▸ EXERCISE OBJECTIVE
Return the lines below that contain the word "PortfolioMarginApi".

Dataset items:
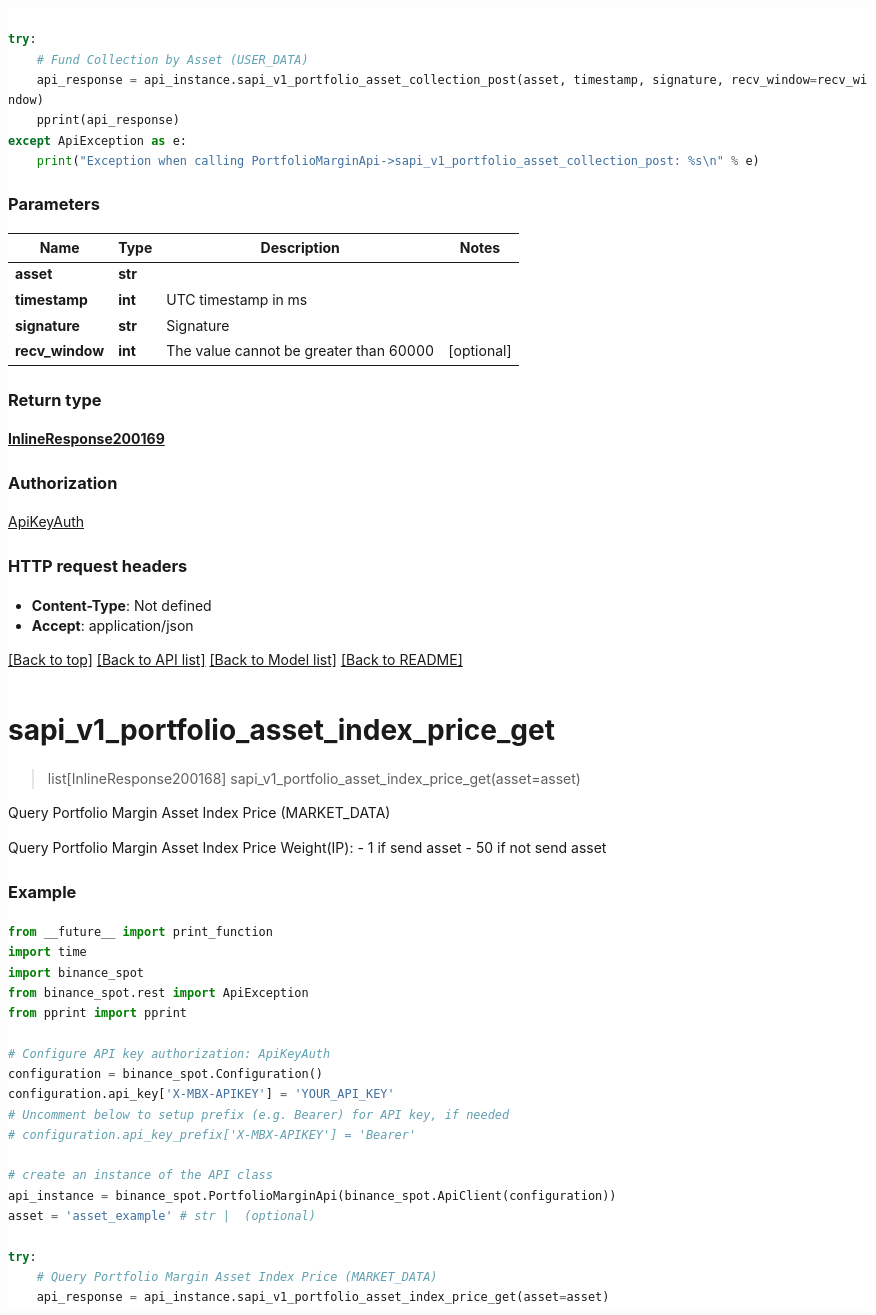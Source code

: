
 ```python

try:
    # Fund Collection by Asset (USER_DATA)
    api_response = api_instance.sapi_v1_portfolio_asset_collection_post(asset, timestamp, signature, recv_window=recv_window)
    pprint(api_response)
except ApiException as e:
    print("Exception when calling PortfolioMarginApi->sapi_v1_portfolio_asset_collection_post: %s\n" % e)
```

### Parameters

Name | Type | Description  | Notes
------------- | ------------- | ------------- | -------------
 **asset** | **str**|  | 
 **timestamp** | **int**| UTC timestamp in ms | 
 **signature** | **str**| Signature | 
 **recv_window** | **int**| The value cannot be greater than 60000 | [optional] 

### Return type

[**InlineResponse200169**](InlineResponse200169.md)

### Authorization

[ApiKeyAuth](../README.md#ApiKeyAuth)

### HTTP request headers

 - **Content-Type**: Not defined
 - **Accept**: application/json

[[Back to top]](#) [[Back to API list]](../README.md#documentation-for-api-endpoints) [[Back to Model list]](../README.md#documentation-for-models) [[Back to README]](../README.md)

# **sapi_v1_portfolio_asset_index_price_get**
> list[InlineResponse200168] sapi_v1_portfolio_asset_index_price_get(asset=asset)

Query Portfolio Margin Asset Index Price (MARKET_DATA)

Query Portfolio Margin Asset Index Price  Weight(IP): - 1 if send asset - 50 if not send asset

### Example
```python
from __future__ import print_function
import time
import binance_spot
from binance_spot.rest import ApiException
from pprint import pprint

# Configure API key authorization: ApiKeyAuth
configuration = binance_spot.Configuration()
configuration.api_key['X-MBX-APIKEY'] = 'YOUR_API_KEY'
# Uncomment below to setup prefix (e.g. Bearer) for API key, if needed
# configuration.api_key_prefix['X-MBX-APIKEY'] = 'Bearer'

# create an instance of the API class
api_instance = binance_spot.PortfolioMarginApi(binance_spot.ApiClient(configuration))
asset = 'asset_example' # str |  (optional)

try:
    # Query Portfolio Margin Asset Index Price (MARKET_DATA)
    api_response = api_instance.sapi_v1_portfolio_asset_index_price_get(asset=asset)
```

▸ ANSWER FOR THIS EXERCISE
    print("Exception when calling PortfolioMarginApi->sapi_v1_portfolio_asset_collection_post: %s\n" % e)
api_instance = binance_spot.PortfolioMarginApi(binance_spot.ApiClient(configuration))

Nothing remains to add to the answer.